Bahdinan or Badinan was one of the most powerful and enduring Kurdish principalities. It was founded by Baha-al-Din originally from Şemzînan area in Hakkari in sometime between 13th or 14th century CE. The capital of this emirate was Amadiya for a long time. The rulers of the Bahdinan emirate governed over the Emirate since the Abbasid Empire, an early dynasty in Islamic history.

It was centered in the town of Amadiya (or Amêdî) in the present-day Dahuk province in Iraqi Kurdistan. According to Evliya Celebi the principality was divided into the following districts:

Aqra, Zakho, Shikhoyi, Duhok, Zibari, and Muzuri.

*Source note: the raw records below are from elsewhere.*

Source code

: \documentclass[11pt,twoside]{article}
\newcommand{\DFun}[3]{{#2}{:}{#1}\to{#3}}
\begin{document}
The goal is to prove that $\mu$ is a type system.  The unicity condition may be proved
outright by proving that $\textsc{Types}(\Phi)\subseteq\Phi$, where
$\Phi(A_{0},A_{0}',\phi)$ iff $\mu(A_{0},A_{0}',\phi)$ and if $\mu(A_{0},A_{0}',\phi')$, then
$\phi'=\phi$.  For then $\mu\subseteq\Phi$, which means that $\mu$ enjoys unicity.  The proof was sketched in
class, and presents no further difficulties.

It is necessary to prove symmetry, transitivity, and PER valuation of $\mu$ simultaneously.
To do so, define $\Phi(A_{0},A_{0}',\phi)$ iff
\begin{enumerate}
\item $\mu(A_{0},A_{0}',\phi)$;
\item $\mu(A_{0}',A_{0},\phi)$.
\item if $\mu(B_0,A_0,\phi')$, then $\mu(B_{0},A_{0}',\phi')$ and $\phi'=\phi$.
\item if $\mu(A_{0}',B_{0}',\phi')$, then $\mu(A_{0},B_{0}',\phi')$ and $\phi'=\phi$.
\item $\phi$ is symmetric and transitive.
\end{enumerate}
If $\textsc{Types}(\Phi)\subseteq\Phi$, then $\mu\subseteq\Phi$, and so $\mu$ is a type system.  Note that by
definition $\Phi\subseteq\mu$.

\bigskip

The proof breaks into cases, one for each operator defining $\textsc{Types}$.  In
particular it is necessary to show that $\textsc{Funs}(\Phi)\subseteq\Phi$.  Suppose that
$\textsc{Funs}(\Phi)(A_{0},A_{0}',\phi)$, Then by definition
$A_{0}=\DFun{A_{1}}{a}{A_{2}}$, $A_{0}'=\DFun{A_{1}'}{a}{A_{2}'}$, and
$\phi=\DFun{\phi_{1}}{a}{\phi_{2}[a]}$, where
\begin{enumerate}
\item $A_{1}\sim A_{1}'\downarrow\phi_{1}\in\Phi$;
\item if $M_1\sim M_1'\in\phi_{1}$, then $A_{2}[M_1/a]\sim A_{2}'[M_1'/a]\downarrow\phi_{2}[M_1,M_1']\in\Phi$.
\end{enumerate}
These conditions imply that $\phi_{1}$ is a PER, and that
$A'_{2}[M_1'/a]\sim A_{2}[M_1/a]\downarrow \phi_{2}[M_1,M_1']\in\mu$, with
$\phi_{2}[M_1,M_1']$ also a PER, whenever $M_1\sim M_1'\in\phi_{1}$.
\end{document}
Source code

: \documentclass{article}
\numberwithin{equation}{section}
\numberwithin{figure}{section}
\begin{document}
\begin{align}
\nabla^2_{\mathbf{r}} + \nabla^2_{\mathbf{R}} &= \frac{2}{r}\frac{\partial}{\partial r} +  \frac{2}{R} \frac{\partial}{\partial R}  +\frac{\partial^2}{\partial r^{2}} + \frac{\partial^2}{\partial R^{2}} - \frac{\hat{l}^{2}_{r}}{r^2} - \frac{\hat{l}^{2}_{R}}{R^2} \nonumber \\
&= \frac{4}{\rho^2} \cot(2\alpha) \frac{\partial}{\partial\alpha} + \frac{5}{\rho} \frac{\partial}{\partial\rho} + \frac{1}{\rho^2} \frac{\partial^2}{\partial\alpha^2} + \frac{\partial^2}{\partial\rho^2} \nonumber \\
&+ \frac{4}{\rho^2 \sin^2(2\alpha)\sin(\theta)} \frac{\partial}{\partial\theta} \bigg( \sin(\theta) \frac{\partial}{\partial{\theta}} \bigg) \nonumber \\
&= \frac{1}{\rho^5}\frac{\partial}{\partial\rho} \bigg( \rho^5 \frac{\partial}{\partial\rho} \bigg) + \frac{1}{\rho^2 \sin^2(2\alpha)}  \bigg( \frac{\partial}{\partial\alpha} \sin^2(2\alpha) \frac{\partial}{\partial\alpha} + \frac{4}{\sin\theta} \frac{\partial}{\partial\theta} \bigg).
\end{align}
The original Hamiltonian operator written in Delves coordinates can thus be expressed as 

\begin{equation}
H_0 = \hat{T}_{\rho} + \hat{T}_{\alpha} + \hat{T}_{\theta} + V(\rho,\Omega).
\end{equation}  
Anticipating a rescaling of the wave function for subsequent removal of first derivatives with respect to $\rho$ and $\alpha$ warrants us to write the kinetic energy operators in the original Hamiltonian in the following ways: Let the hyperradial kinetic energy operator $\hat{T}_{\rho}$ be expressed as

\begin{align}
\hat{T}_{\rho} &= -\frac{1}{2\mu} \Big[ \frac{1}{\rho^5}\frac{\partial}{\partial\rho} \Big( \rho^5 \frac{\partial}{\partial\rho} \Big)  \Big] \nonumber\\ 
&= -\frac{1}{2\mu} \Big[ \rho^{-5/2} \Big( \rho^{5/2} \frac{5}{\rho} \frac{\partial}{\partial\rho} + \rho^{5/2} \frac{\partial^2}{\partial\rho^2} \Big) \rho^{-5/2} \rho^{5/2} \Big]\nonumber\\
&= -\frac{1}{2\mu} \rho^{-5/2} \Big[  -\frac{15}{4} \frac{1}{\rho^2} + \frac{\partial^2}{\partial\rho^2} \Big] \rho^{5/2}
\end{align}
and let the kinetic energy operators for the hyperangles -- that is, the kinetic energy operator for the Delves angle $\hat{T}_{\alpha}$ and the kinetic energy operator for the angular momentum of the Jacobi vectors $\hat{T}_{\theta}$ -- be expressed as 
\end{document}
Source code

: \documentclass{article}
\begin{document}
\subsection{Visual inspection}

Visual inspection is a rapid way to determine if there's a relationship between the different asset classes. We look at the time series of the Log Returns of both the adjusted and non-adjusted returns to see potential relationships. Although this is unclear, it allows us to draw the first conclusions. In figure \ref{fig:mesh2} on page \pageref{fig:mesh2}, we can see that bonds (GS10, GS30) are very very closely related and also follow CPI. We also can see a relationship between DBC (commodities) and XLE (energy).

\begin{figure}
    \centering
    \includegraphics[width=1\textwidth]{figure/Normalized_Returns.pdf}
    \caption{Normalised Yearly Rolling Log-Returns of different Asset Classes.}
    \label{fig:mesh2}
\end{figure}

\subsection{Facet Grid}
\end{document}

The districts were autonomous units under their own rulers who were appointed by the Khan of Amadiya. In addition to this, there were tribal chieftains with formalized positions (for example, the chiefs of the Sindi and Silvane tribes needed confirmation from the ruler of Zakho).

The principality reached its peak during the reign of Bahram Pasha the Great (re. 1726–1767).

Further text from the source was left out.